У богов были разные имена и прозвища. Аполлон был также и Феб-Сияющий, и
Локсий-Вещающий, и Пеан-Врачующий, и Гекаэрг-Далекоразящий, и Пифий-Драконоубийца, и
Мусагет — Вождь Муз, и Делий — Рожденный на Делосе, и Ликей — то ли «Светлый», то ли
«Волчий», и, может быть, даже Гелиос-Солнце. Дионис — это и Вакх, и Иакх, и Лиэй, и
Бассарей, и Бромий, и Эвий. Артемида была и Селеной, богиней луны, и Илифией, помощницей
рожающих женщин, и Гекатой, покровительницей колдуний; впрочем иногда Геката
отождествлялась с Деметрой, а иногда почиталась отдельно. Мы видим: прозвище бога могло
превратиться в имя самостоятельного бога и, наоборот, самостоятельный бог мог слиться с
другим и его имя превратиться в прозвище.
Даже один и тот же бог в разных местах изображался и почитался настолько по-разному,
что можно было задуматься: да точно ли он один и тот же? На острове Крите чтили пещеру, где
вырос Зевс-младенец, и чтили могилу, где погребен Зевс-покойник. Когда критянам говорили:
«Но ведь Зевс бессмертен!», они отвечали: «Не умирает только тот, кто не рождался». В
Аркадии в одном храме чтили сразу трех Гер: Геру-девицу, Геру-царицу и Геру-вдовицу.

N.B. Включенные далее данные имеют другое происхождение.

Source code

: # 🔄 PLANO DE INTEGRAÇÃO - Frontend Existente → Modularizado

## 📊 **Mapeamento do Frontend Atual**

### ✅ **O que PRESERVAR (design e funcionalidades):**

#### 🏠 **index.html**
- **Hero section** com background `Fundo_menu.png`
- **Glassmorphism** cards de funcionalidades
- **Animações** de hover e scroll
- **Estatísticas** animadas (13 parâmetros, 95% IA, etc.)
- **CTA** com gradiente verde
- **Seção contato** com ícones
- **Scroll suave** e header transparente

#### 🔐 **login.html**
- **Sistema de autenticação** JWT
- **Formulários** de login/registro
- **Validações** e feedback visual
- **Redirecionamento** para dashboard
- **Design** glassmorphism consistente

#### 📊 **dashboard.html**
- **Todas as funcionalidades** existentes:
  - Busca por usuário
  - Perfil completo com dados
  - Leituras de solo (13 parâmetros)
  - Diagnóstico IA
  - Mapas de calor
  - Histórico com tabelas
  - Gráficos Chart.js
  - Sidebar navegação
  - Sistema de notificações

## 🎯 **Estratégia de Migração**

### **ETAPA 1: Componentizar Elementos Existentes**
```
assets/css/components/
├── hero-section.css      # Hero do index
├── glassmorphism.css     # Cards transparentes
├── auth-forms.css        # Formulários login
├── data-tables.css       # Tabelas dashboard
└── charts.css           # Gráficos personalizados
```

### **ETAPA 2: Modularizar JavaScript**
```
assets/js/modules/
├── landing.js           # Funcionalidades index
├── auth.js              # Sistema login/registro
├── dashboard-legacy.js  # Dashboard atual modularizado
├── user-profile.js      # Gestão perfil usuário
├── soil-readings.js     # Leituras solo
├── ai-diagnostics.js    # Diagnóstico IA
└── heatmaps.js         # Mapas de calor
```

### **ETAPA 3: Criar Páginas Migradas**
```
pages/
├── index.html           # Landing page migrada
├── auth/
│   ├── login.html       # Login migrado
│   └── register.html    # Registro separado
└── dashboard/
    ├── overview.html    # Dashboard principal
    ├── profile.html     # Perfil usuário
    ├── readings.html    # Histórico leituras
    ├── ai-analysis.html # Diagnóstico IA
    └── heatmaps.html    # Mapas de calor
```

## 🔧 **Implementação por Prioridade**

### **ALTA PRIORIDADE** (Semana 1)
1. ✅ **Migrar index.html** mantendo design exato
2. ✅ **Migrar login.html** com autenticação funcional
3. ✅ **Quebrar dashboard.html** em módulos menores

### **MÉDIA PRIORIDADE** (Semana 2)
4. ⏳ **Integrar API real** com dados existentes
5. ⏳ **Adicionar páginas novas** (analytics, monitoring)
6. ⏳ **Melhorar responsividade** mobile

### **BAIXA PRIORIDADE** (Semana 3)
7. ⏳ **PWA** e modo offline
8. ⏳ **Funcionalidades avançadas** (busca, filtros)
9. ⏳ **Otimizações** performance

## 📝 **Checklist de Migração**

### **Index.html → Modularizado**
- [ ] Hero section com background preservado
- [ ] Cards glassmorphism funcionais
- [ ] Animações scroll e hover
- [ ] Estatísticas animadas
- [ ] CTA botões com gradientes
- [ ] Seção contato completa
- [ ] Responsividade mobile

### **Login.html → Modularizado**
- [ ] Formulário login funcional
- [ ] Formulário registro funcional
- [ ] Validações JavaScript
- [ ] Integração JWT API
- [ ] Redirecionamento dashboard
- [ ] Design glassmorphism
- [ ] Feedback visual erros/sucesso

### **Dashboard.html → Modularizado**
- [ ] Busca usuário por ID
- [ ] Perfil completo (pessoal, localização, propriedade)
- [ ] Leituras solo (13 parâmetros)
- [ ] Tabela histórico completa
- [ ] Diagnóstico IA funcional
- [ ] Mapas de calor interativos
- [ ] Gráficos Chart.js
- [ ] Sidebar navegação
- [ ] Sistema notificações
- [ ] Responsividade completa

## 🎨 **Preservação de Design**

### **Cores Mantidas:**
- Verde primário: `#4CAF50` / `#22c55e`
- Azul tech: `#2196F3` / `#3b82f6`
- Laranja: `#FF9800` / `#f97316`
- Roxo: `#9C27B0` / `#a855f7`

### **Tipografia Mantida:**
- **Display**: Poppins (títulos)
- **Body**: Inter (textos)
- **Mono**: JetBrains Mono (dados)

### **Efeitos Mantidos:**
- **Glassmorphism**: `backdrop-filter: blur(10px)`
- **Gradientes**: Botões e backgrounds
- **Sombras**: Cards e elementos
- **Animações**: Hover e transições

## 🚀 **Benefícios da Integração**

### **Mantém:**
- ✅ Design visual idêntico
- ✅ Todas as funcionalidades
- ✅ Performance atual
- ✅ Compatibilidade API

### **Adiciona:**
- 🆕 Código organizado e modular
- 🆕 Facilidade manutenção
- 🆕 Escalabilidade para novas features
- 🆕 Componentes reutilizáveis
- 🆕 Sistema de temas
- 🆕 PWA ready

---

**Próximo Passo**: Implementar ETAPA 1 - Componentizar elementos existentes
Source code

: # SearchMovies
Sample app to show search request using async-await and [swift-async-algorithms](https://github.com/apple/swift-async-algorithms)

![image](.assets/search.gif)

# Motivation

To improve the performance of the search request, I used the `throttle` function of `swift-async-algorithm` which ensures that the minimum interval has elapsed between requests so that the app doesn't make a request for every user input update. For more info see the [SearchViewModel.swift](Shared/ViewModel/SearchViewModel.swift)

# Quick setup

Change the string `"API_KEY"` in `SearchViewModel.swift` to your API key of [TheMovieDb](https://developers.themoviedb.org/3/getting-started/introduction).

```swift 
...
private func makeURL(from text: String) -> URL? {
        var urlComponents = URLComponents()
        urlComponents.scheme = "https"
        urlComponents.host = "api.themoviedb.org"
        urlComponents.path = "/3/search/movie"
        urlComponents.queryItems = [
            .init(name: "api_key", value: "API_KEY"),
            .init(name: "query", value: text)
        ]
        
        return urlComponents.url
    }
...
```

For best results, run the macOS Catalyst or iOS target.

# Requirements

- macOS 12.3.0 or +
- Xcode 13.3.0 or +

Когда
аркадянам говорили: «Не может быть Гера сразу и девицей и вдовицей», они отвечали: «Не
знаем, но так чтили ее наши предки». В Спарте стояли статуи Ареса в оковах и Афродиты в
оковах; спартанцы объясняли: «Это чтобы бог войны не покидал нашего государства, а богиня
любви — наших семейств», но, кажется, сами не очень доверяли своим объяснениям.
Кроме богов, почитали и обожествленных героев. Тут тем более один город другому не
указчик. Аяксу Саламинскому приносили жертвы на Саламине, Елене и Менелаю — в Спарте,
Гераклу — повсюду, но по-разному. Например, в городе Эрифрах Геракла почитали только
женщины-рабыни, потому что когда-то кумир Геракла приплыл сюда по морю на плоту,
подтянуть плот к берегу (сказали гадатели) можно было только канатом из женских волос,
свободные женщины пожалели обрезать свои волосы, а рабыни обрезали. А были герои и еще
более неожиданные. Так, в городе Аканфе почитали умершего здесь перса Артахея, начальника
строительства Ксерксова канала, за то, что он был ростом в пять локтей без четырех пальцев
(это значит: 2 м 23 см) и имел голос громче всех на свете.
Все это причудливое разнообразие имело очень важные последствия. Оно учило греков
терпимости. Никто, даже афиняне, не могли сказать: «Только мы чтим Афину правильно, а все
остальные — неправильно; только наша Афина настоящая, а все остальные — не настоящие».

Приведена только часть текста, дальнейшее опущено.